DSLR/Mirrorless Camera
At its basic level, a photo from a DSLR or mirrorless camera begins with light entering the lens. In the diagram below, it passes through the front line gathering elements (15), the zoom elements (14), the aperture (13) (which determines depth of field and is one part of how much light is allowed into the camera), the focusing elements (12), and the condenser lens (4). These are all part of the lens on a DSLR or mirrorless camera.
Once the light enters the camera, DSLR and mirrorless cameras differ as to how the light (and therefore the image) arrives at the viewfinder (1) or display screen (8). On a DSLR, the light hits the reflex/relay mirror (11). (Like the name suggestions, mirrorless cameras don’t have this mirror, so the light goes directly to the sensor (I’ll explain further in a moment).) In a DSLR, the mirror (11) reflects the light up through a focusing screen (3), up into the pentaprism, and the pentaprism reflects the light into the viewfinder (1) – to your eye as you look through the viewfinder to set up the photo. If your camera has a live-view display screen (8) (most DSLRs do, as long as you haven’t turned it off), the mirror is held in the flipped-up position and the image is displayed using methods similar to a mirrorless camera.
In a mirrorless camera, there is no mirror to reflect the image to the viewfinder (1).
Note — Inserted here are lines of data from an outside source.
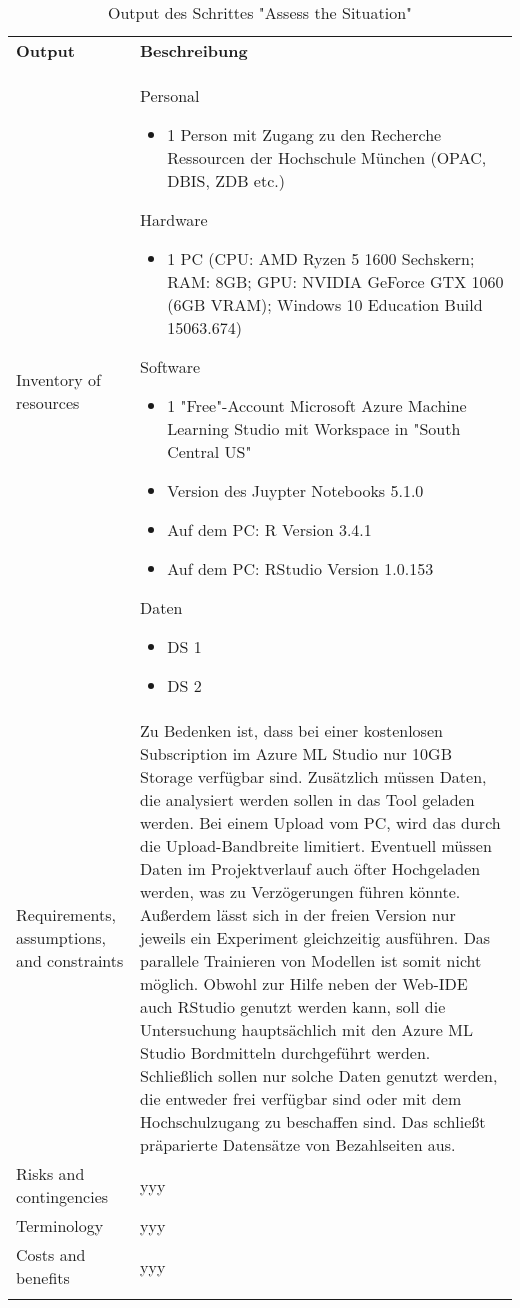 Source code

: \begin{longtable}[H]{|p{}|p{10cm}|}
\hline
\textbf{Output} & \textbf{Beschreibung} \\ 
\hhline{==}
Inventory of resources & Personal
\begin{itemize}
\item 1 Person mit Zugang zu den Recherche Ressourcen der Hochschule München (OPAC, DBIS, ZDB etc.\citep{noauthor_hochschule_2017})
\end{itemize}
Hardware
\begin{itemize}
\item 1 PC (CPU: AMD Ryzen 5 1600 Sechskern; RAM: 8GB; GPU: NVIDIA GeForce GTX 1060 (6GB VRAM); Windows 10 Education Build 15063.674)
\end{itemize}
Software
\begin{itemize}
\item 1 "Free"-Account Microsoft Azure Machine Learning Studio mit Workspace in "South Central US"
\item Version des Juypter Notebooks 5.1.0
\item Auf dem PC: R Version 3.4.1
\item Auf dem PC: RStudio Version 1.0.153
\end{itemize}
Daten
\begin{itemize}
\item DS 1
\item DS 2
\end{itemize}
\\
\hline
Requirements, assumptions, and constraints &  Zu Bedenken ist, dass bei einer kostenlosen Subscription im Azure ML Studio nur 10GB Storage verfügbar sind. Zusätzlich müssen Daten, die analysiert werden sollen in das Tool geladen werden. Bei einem Upload vom PC, wird das durch die Upload-Bandbreite limitiert. Eventuell müssen Daten im Projektverlauf auch öfter Hochgeladen werden, was zu Verzögerungen führen könnte. Außerdem lässt sich in der freien Version nur jeweils ein Experiment gleichzeitig ausführen. Das parallele Trainieren von Modellen ist somit nicht möglich.\newline 
Obwohl zur Hilfe neben der Web-IDE auch RStudio genutzt werden kann, soll die Untersuchung hauptsächlich mit den Azure ML Studio Bordmitteln durchgeführt werden.\newline
Schließlich sollen nur solche Daten genutzt werden, die entweder frei verfügbar sind oder mit dem Hochschulzugang zu beschaffen sind. Das schließt präparierte Datensätze von Bezahlseiten aus.\\
\hline
Risks and contingencies & yyy \\
\hline
Terminology & yyy \\
\hline
Costs and benefits & yyy \\
\hline
\caption{Output des Schrittes "Assess the Situation"}
\end{longtable}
The light comes through the lens and to the shutter (7), color and infrared filter (5), and to the digital sensor (6). The image is digitally sent directly to the live-view display screen (8) on the camera. If you’re using a viewfinder (1), the image displayed there is a digitally reproduced image of exactly what is on the screen.
Both DSLRs and mirrorless cameras take a photo in a similar way: When you push down the shutter button, the mirror in a DSLR flips up (the classic “click” sound). Then, on both types of cameras, the shutter (7) opens, allowing light to hit the infrared filter (5) and the digital sensor (6). The shutter stays open for however long you or the camera has set it to – usually a fraction of a second – and then the shutter closes and the mirror in a DSLR flips back down, ready to take another photo. Meanwhile, the image has been transferred to the electronics (9) and then to your recording device (probably and SD card or similar).
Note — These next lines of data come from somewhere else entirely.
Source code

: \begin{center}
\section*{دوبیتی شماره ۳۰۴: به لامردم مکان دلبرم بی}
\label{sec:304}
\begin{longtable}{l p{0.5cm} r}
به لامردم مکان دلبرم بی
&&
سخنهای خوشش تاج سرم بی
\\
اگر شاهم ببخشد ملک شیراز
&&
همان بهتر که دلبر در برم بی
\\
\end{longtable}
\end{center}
See the diagram – it makes a lot more sense if you can see how it works!
Bridge and Point-and-Shoot Cameras
A bridge camera or a point-and-shoot camera works very similarly to a mirrorless camera. The light enters through the lens elements and aperture into the camera, hits the shutter/sensor, and is displayed on the screen or digital viewfinder. When you push the shutter button, the shutter opens for the desired amount of time, allowing the light to hit the sensor, and then closes, sending your photo to the SD card or internal memory. While the process is similar, everything is smaller than on a DSLR or a mirrorless camera. Sensors are frequently less than 1”.
Phone Cameras
Like bridge and point-and-shoot cameras, phone cameras have the same general method of taking photos. However, in a phone, due to space constraints, everything is on a micro scale, from the lens to the zoom to the aperture to the sensor. For example, the iPhone 8 has a 1/3” sensor. There is a push toward high quality on a small scale since cameras are frequently a selling point on most phones, so phone camera sensors are typically quite good quality even though you may not want to print the photos bigger than a postcard or a typical A4 or similar size paper.